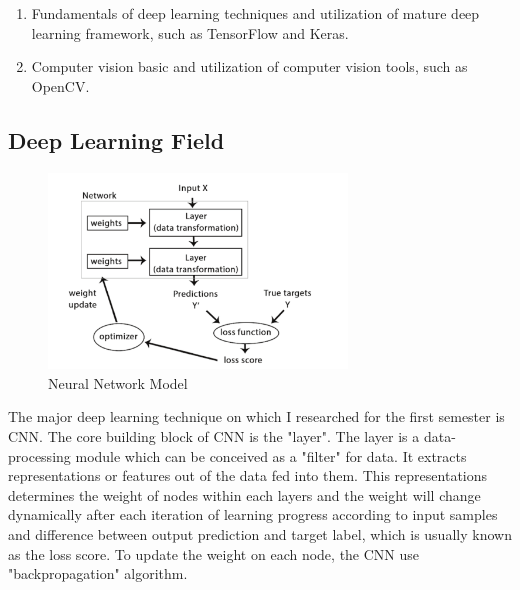 \documentclass[titlepage]{article}
\begin{document}
\begin{enumerate}
\item Fundamentals of deep learning techniques and utilization of mature deep
learning framework, such as TensorFlow and Keras.
\item Computer vision basic and utilization of computer vision tools, such as
OpenCV.
\end{enumerate}

\subsection{Deep Learning Field}
\label{sec:orgce6a2e2}
\begin{figure}[htbp]
\centering
\includegraphics[width=300]{cnn_model.PNG}
\caption{Neural Network Model}
\end{figure}
\newpage

The major deep learning technique on which I researched for the first
semester is CNN. The core building block of CNN is the "layer". The layer is
a data-processing module which can be conceived as a "filter" for data. It
extracts representations or features out of the data fed into them. This
representations determines the weight of nodes within each layers and the
weight will change dynamically after each iteration of learning progress
according to input samples and difference between output prediction and
target label, which is usually known as the loss score. To update the weight
on each node, the CNN use "backpropagation" algorithm.
\end{document}
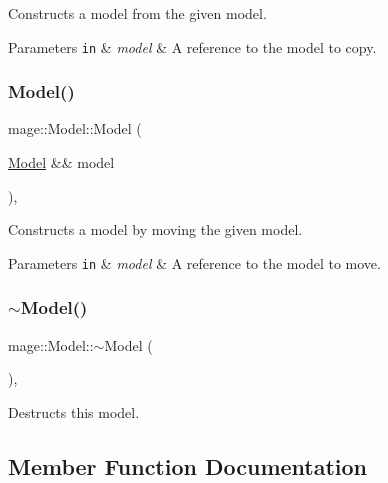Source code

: Constructs a model from the given model.


\begin{DoxyParams}[1]{Parameters}
\mbox{\tt in}  & {\em model} & A reference to the model to copy. \\
\hline
\end{DoxyParams}
\hypertarget{classmage_1_1_model_aa3e0b4a875c8337c4ced47e390be09ef}{}\label{classmage_1_1_model_aa3e0b4a875c8337c4ced47e390be09ef} 
\subsubsection{\texorpdfstring{Model()}{Model()}\hspace{0.1cm}{\footnotesize\ttfamily [3/3]}}
{\footnotesize\ttfamily mage\+::\+Model\+::\+Model (\begin{DoxyParamCaption}\item[{\hyperlink{classmage_1_1_model}{Model} \&\&}]{model }\end{DoxyParamCaption})\hspace{0.3cm}{\ttfamily [default]}, {\ttfamily [noexcept]}}

Constructs a model by moving the given model.


\begin{DoxyParams}[1]{Parameters}
\mbox{\tt in}  & {\em model} & A reference to the model to move. \\
\hline
\end{DoxyParams}
\hypertarget{classmage_1_1_model_af9f45ed2dcf470f85bbfd144ca9857a7}{}\label{classmage_1_1_model_af9f45ed2dcf470f85bbfd144ca9857a7} 
\subsubsection{\texorpdfstring{$\sim$\+Model()}{~Model()}}
{\footnotesize\ttfamily mage\+::\+Model\+::$\sim$\+Model (\begin{DoxyParamCaption}{ }\end{DoxyParamCaption})\hspace{0.3cm}{\ttfamily [virtual]}, {\ttfamily [default]}}

Destructs this model. 

\subsection{Member Function Documentation}
\hypertarget{classmage_1_1_model_a0ee2a2b1bed4600f052af46ffcf12884}{}\label{classmage_1_1_model_a0ee2a2b1bed4600f052af46ffcf12884}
▬▬▬▬▬▬▬▬▬▬
Task details:
The expected output is every record above, copied exactly, without pictures.

Exercise answer:
 \documentclass[titlepage]{article}
\begin{document}
\begin{enumerate}
\item Fundamentals of deep learning techniques and utilization of mature deep
learning framework, such as TensorFlow and Keras.
\item Computer vision basic and utilization of computer vision tools, such as
OpenCV.
\end{enumerate}

\subsection{Deep Learning Field}
\label{sec:orgce6a2e2}
\begin{figure}[htbp]
\centering
\includegraphics[width=300]{cnn_model.PNG}
\caption{Neural Network Model}
\end{figure}
\newpage

The major deep learning technique on which I researched for the first
semester is CNN. The core building block of CNN is the "layer". The layer is
a data-processing module which can be conceived as a "filter" for data. It
extracts representations or features out of the data fed into them. This
representations determines the weight of nodes within each layers and the
weight will change dynamically after each iteration of learning progress
according to input samples and difference between output prediction and
target label, which is usually known as the loss score. To update the weight
on each node, the CNN use "backpropagation" algorithm.
\end{document}
Source code

: Constructs a model from the given model.


\begin{DoxyParams}[1]{Parameters}
\mbox{\tt in}  & {\em model} & A reference to the model to copy. \\
\hline
\end{DoxyParams}
\hypertarget{classmage_1_1_model_aa3e0b4a875c8337c4ced47e390be09ef}{}\label{classmage_1_1_model_aa3e0b4a875c8337c4ced47e390be09ef} 
\subsubsection{\texorpdfstring{Model()}{Model()}\hspace{0.1cm}{\footnotesize\ttfamily [3/3]}}
{\footnotesize\ttfamily mage\+::\+Model\+::\+Model (\begin{DoxyParamCaption}\item[{\hyperlink{classmage_1_1_model}{Model} \&\&}]{model }\end{DoxyParamCaption})\hspace{0.3cm}{\ttfamily [default]}, {\ttfamily [noexcept]}}

Constructs a model by moving the given model.


\begin{DoxyParams}[1]{Parameters}
\mbox{\tt in}  & {\em model} & A reference to the model to move. \\
\hline
\end{DoxyParams}
\hypertarget{classmage_1_1_model_af9f45ed2dcf470f85bbfd144ca9857a7}{}\label{classmage_1_1_model_af9f45ed2dcf470f85bbfd144ca9857a7} 
\subsubsection{\texorpdfstring{$\sim$\+Model()}{~Model()}}
{\footnotesize\ttfamily mage\+::\+Model\+::$\sim$\+Model (\begin{DoxyParamCaption}{ }\end{DoxyParamCaption})\hspace{0.3cm}{\ttfamily [virtual]}, {\ttfamily [default]}}

Destructs this model. 

\subsection{Member Function Documentation}
\hypertarget{classmage_1_1_model_a0ee2a2b1bed4600f052af46ffcf12884}{}\label{classmage_1_1_model_a0ee2a2b1bed4600f052af46ffcf12884}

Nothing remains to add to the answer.